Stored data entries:
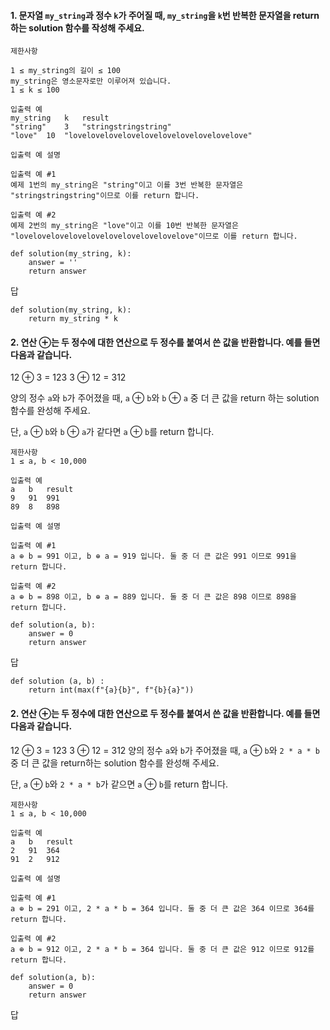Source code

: #### 1. 문자열 `my_string`과 정수 `k`가 주어질 때, `my_string`을 `k`번 반복한 문자열을 return 하는 solution 함수를 작성해 주세요.




```
제한사항

1 ≤ my_string의 길이 ≤ 100
my_string은 영소문자로만 이루어져 있습니다.
1 ≤ k ≤ 100

입출력 예
my_string	k	result
"string"	3	"stringstringstring"
"love"	10	"lovelovelovelovelovelovelovelovelovelove"

입출력 예 설명

입출력 예 #1
예제 1번의 my_string은 "string"이고 이를 3번 반복한 문자열은 "stringstringstring"이므로 이를 return 합니다.

입출력 예 #2
예제 2번의 my_string은 "love"이고 이를 10번 반복한 문자열은 "lovelovelovelovelovelovelovelovelovelove"이므로 이를 return 합니다.
```

```
def solution(my_string, k):
    answer = ''
    return answer
```

답
```
def solution(my_string, k):
    return my_string * k
```

#### 2. 연산 ⊕는 두 정수에 대한 연산으로 두 정수를 붙여서 쓴 값을 반환합니다. 예를 들면 다음과 같습니다.

12 ⊕ 3 = 123
3 ⊕ 12 = 312

양의 정수 `a`와 `b`가 주어졌을 때, `a` ⊕ `b`와 `b` ⊕ `a` 중 더 큰 값을 return 하는 solution 함수를 완성해 주세요.

단, `a` ⊕ `b`와 `b` ⊕ `a`가 같다면 `a` ⊕ `b`를 return 합니다.




```
제한사항
1 ≤ a, b < 10,000

입출력 예
a	b	result
9	91	991
89	8	898

입출력 예 설명

입출력 예 #1
a ⊕ b = 991 이고, b ⊕ a = 919 입니다. 둘 중 더 큰 값은 991 이므로 991을 return 합니다.

입출력 예 #2
a ⊕ b = 898 이고, b ⊕ a = 889 입니다. 둘 중 더 큰 값은 898 이므로 898을 return 합니다.
```

```
def solution(a, b):
    answer = 0
    return answer
```

답
```
def solution (a, b) :
    return int(max(f"{a}{b}", f"{b}{a}"))
```

#### 2. 연산 ⊕는 두 정수에 대한 연산으로 두 정수를 붙여서 쓴 값을 반환합니다. 예를 들면 다음과 같습니다.

12 ⊕ 3 = 123
3 ⊕ 12 = 312
양의 정수 `a`와 `b`가 주어졌을 때, `a` ⊕ `b`와 `2 * a * b` 중 더 큰 값을 return하는 solution 함수를 완성해 주세요.

단, `a` ⊕ `b`와 `2 * a * b`가 같으면 `a` ⊕ `b`를 return 합니다.


```
제한사항
1 ≤ a, b < 10,000

입출력 예
a	b	result
2	91	364
91	2	912

입출력 예 설명

입출력 예 #1
a ⊕ b = 291 이고, 2 * a * b = 364 입니다. 둘 중 더 큰 값은 364 이므로 364를 return 합니다.

입출력 예 #2
a ⊕ b = 912 이고, 2 * a * b = 364 입니다. 둘 중 더 큰 값은 912 이므로 912를 return 합니다.
```

```
def solution(a, b):
    answer = 0
    return answer
```

답
```


```

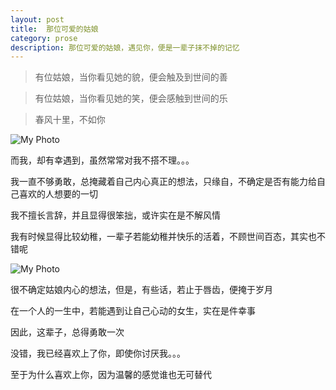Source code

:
 ```yaml
---
layout: post
title:  那位可爱的姑娘
category: prose
description: 那位可爱的姑娘，遇见你，便是一辈子抹不掉的记忆
---
```



> 有位姑娘，当你看见她的貌，便会触及到世间的善

> 有位姑娘，当你看见她的笑，便会感触到世间的乐

> 春风十里，不如你

![My Photo](http://ww2.sinaimg.cn/bmiddle/9fcdce0djw1es0mdr8yksj20c80ed751.jpg)

而我，却有幸遇到，虽然常常对我不搭不理。。。

我一直不够勇敢，总掩藏着自己内心真正的想法，只缘自，不确定是否有能力给自己喜欢的人想要的一切

我不擅长言辞，并且显得很笨拙，或许实在是不解风情

我有时候显得比较幼稚，一辈子若能幼稚并快乐的活着，不顾世间百态，其实也不错呢

![My Photo](http://images.enet.com.cn/egames/articleimage/201110/20111013104602772.jpg)

很不确定姑娘内心的想法，但是，有些话，若止于唇齿，便掩于岁月

在一个人的一生中，若能遇到让自己心动的女生，实在是件幸事

因此，这辈子，总得勇敢一次

没错，我已经喜欢上了你，即使你讨厌我。。。

至于为什么喜欢上你，因为温馨的感觉谁也无可替代






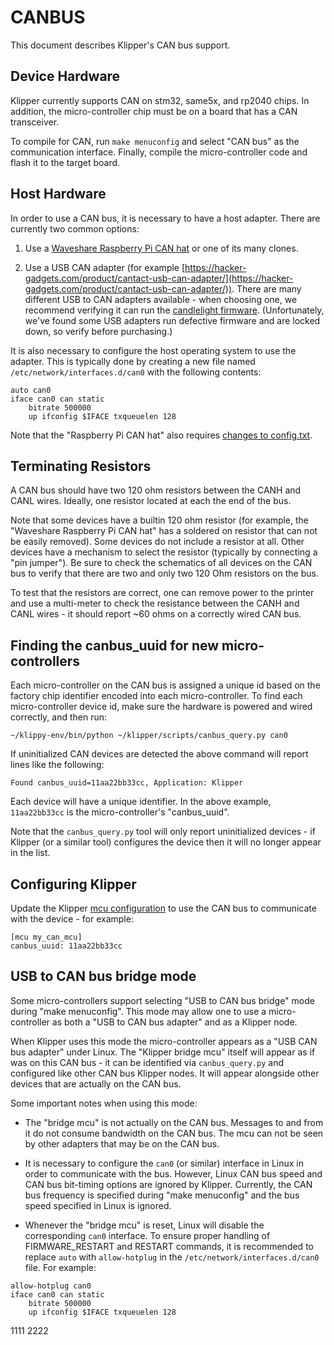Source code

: # CANBUS

This document describes Klipper's CAN bus support.

## Device Hardware

Klipper currently supports CAN on stm32, same5x, and rp2040 chips. In
addition, the micro-controller chip must be on a board that has a CAN
transceiver.

To compile for CAN, run `make menuconfig` and select "CAN bus" as the
communication interface. Finally, compile the micro-controller code
and flash it to the target board.

## Host Hardware

In order to use a CAN bus, it is necessary to have a host adapter.
There are currently two common options:

1. Use a
   [Waveshare Raspberry Pi CAN hat](https://www.waveshare.com/rs485-can-hat.htm)
   or one of its many clones.

2. Use a USB CAN adapter (for example
   [https://hacker-gadgets.com/product/cantact-usb-can-adapter/](https://hacker-gadgets.com/product/cantact-usb-can-adapter/)). There
   are many different USB to CAN adapters available - when choosing
   one, we recommend verifying it can run the
   [candlelight firmware](https://github.com/candle-usb/candleLight_fw).
   (Unfortunately, we've found some USB adapters run defective
   firmware and are locked down, so verify before purchasing.)

It is also necessary to configure the host operating system to use the
adapter. This is typically done by creating a new file named
`/etc/network/interfaces.d/can0` with the following contents:
```
auto can0
iface can0 can static
    bitrate 500000
    up ifconfig $IFACE txqueuelen 128
```

Note that the "Raspberry Pi CAN hat" also requires
[changes to config.txt](https://www.waveshare.com/wiki/RS485_CAN_HAT).

## Terminating Resistors

A CAN bus should have two 120 ohm resistors between the CANH and CANL
wires. Ideally, one resistor located at each the end of the bus.

Note that some devices have a builtin 120 ohm resistor (for example,
the "Waveshare Raspberry Pi CAN hat" has a soldered on resistor that
can not be easily removed). Some devices do not include a resistor at
all. Other devices have a mechanism to select the resistor (typically
by connecting a "pin jumper"). Be sure to check the schematics of all
devices on the CAN bus to verify that there are two and only two 120
Ohm resistors on the bus.

To test that the resistors are correct, one can remove power to the
printer and use a multi-meter to check the resistance between the CANH
and CANL wires - it should report ~60 ohms on a correctly wired CAN
bus.

## Finding the canbus_uuid for new micro-controllers

Each micro-controller on the CAN bus is assigned a unique id based on
the factory chip identifier encoded into each micro-controller. To
find each micro-controller device id, make sure the hardware is
powered and wired correctly, and then run:
```
~/klippy-env/bin/python ~/klipper/scripts/canbus_query.py can0
```

If uninitialized CAN devices are detected the above command will
report lines like the following:
```
Found canbus_uuid=11aa22bb33cc, Application: Klipper
```

Each device will have a unique identifier. In the above example,
`11aa22bb33cc` is the micro-controller's "canbus_uuid".

Note that the `canbus_query.py` tool will only report uninitialized
devices - if Klipper (or a similar tool) configures the device then it
will no longer appear in the list.

## Configuring Klipper

Update the Klipper [mcu configuration](Config_Reference.md#mcu) to use
the CAN bus to communicate with the device - for example:
```
[mcu my_can_mcu]
canbus_uuid: 11aa22bb33cc
```

## USB to CAN bus bridge mode

Some micro-controllers support selecting "USB to CAN bus bridge" mode
during "make menuconfig". This mode may allow one to use a
micro-controller as both a "USB to CAN bus adapter" and as a Klipper
node.

When Klipper uses this mode the micro-controller appears as a "USB CAN
bus adapter" under Linux. The "Klipper bridge mcu" itself will appear
as if was on this CAN bus - it can be identified via `canbus_query.py`
and configured like other CAN bus Klipper nodes. It will appear
alongside other devices that are actually on the CAN bus.

Some important notes when using this mode:

* The "bridge mcu" is not actually on the CAN bus. Messages to and
  from it do not consume bandwidth on the CAN bus. The mcu can not be
  seen by other adapters that may be on the CAN bus.

* It is necessary to configure the `can0` (or similar) interface in
  Linux in order to communicate with the bus. However, Linux CAN bus
  speed and CAN bus bit-timing options are ignored by Klipper.
  Currently, the CAN bus frequency is specified during "make
  menuconfig" and the bus speed specified in Linux is ignored.

* Whenever the "bridge mcu" is reset, Linux will disable the
  corresponding `can0` interface. To ensure proper handling of
  FIRMWARE_RESTART and RESTART commands, it is recommended to replace
  `auto` with `allow-hotplug` in the `/etc/network/interfaces.d/can0`
  file. For example:
```
allow-hotplug can0
iface can0 can static
    bitrate 500000
    up ifconfig $IFACE txqueuelen 128
```
1111
2222
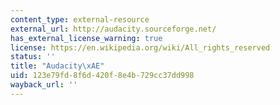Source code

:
 ```yaml
---
content_type: external-resource
external_url: http://audacity.sourceforge.net/
has_external_license_warning: true
license: https://en.wikipedia.org/wiki/All_rights_reserved
status: ''
title: "Audacity\xAE"
uid: 123e79fd-8f6d-420f-8e4b-729cc37dd998
wayback_url: ''
---
```

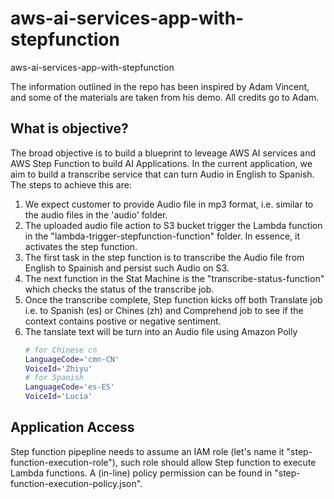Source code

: # aws-ai-services-app-with-stepfunction
aws-ai-services-app-with-stepfunction

The information outlined in the repo has been inspired by Adam Vincent, and some of the materials are taken from his demo. All credits go to Adam.

## What is objective?

The broad objective is to build a blueprint to leveage AWS AI services and AWS Step Function to build AI Applications. In the current application, we aim to build a transcribe service that can turn Audio in English to Spanish. The steps to achieve this are:

1. We expect customer to provide Audio file in mp3 format, i.e. similar to the audio files in the 'audio' folder.
2. The uploaded audio file action to S3 bucket trigger the Lambda function in the "lambda-trigger-stepfunction-function" folder. In essence, it activates the step function.
3. The first task in the step function is to transcribe the Audio file from English to Spainish and persist such Audio on S3. 
4. The next function in the Stat Machine is the "transcribe-status-function" which checks the status of the transcribe job. 
5. Once the transcribe complete, Step function kicks off both Translate job i.e. to Spanish (es) or Chines (zh) and Comprehend job to see if the context contains postive or negative sentiment.
6. The tanslate text will be turn into an Audio file using Amazon Polly 
	```bash
	# for Chinese cn
	LanguageCode='cmn-CN'
	VoiceId='Zhiyu'
	# for Spanish
	LanguageCode='es-ES'
	VoiceId='Lucia'
	```

## Application Access
Step function pipepline needs to assume an IAM role (let's name it "step-function-execution-role"), such role should allow Step function to execute Lambda functions. A (in-line) policy permission can be found in "step-function-execution-policy.json".

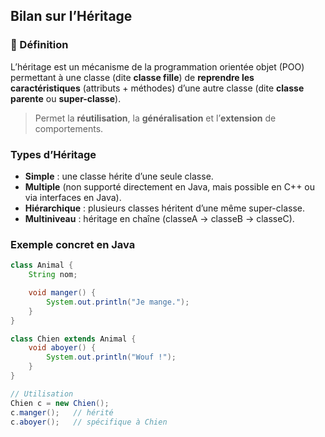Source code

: ## Bilan sur l’Héritage

### 🔹 Définition

L’héritage est un mécanisme de la programmation orientée objet (POO) permettant à une classe (dite **classe fille**) de **reprendre les caractéristiques** (attributs + méthodes) d’une autre classe (dite **classe parente** ou **super-classe**).

> Permet la **réutilisation**, la **généralisation** et l’**extension** de comportements.

### Types d’Héritage

- **Simple** : une classe hérite d’une seule classe.
- **Multiple** (non supporté directement en Java, mais possible en C++ ou via interfaces en Java).
- **Hiérarchique** : plusieurs classes héritent d’une même super-classe.
- **Multiniveau** : héritage en chaîne (classeA → classeB → classeC).

### Exemple concret en Java

```java
class Animal {
    String nom;

    void manger() {
        System.out.println("Je mange.");
    }
}

class Chien extends Animal {
    void aboyer() {
        System.out.println("Wouf !");
    }
}

// Utilisation
Chien c = new Chien();
c.manger();   // hérité
c.aboyer();   // spécifique à Chien
```

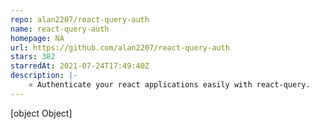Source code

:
 ```yaml
---
repo: alan2207/react-query-auth
name: react-query-auth
homepage: NA
url: https://github.com/alan2207/react-query-auth
stars: 382
starredAt: 2021-07-24T17:49:40Z
description: |-
    ⚛️ Authenticate your react applications easily with react-query.
---
```


[object Object]
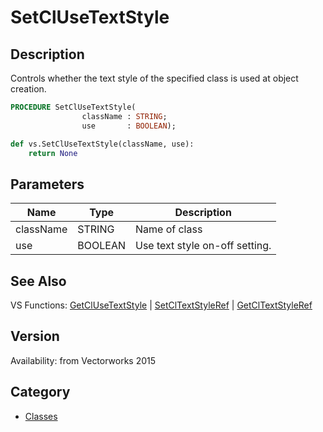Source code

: # SetClUseTextStyle

## Description
Controls whether the text style of the specified class is used at object creation.

```pascal
PROCEDURE SetClUseTextStyle(
				className : STRING;
				use       : BOOLEAN);
```

```python
def vs.SetClUseTextStyle(className, use):
    return None
```

## Parameters
|Name|Type|Description|
|---|---|---|
|className|STRING|Name of class|
|use|BOOLEAN|Use text style on-off setting.|

## See Also
VS Functions:
[GetClUseTextStyle](GetClUseTextStyle.md) 
| [SetClTextStyleRef](SetClTextStyleRef.md) 
| [GetClTextStyleRef](GetClTextStyleRef.md)

## Version
Availability: from Vectorworks 2015

## Category
* [Classes](../Categories/Classes.md)
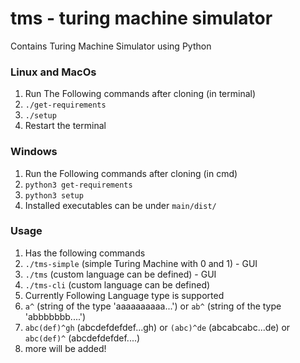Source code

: # tms - turing machine simulator
Contains Turing Machine Simulator using Python

### Linux and MacOs
1. Run The Following commands after cloning (in terminal)
2. ```./get-requirements```
3. ```./setup```
4. Restart the terminal

### Windows
1. Run the Following commands after cloning (in cmd)
2. ```python3 get-requirements```
3. ```python3 setup```
4. Installed executables can be under ```main/dist/```

### Usage
1. Has the following commands
2. ```./tms-simple``` (simple Turing Machine with 0 and 1) - GUI
3. ```./tms``` (custom language can be defined) - GUI
4. ```./tms-cli``` (custom language can be defined)
5. Currently Following Language type is supported
6. ```a^``` (string of the type 'aaaaaaaaaa...') or ```ab^``` (string of the type 'abbbbbbb....')
7. ```abc(def)^gh``` (abcdefdefdef...gh) or ```(abc)^de``` (abcabcabc...de) or ```abc(def)^``` (abcdefdefdef....)
8. more will be added!
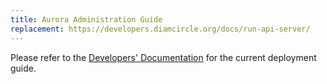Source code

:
 ```yaml
---
title: Aurora Administration Guide
replacement: https://developers.diamcircle.org/docs/run-api-server/
---
```


Please refer to the [Developers' Documentation](https://developers.diamcircle.org/docs/run-api-server/) for the current deployment guide.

Try it: From the records, copy every line that has the string "wires" in it.

Reply:
wires. Ideally, one resistor located at each the end of the bus.
and CANL wires - it should report ~60 ohms on a correctly wired CAN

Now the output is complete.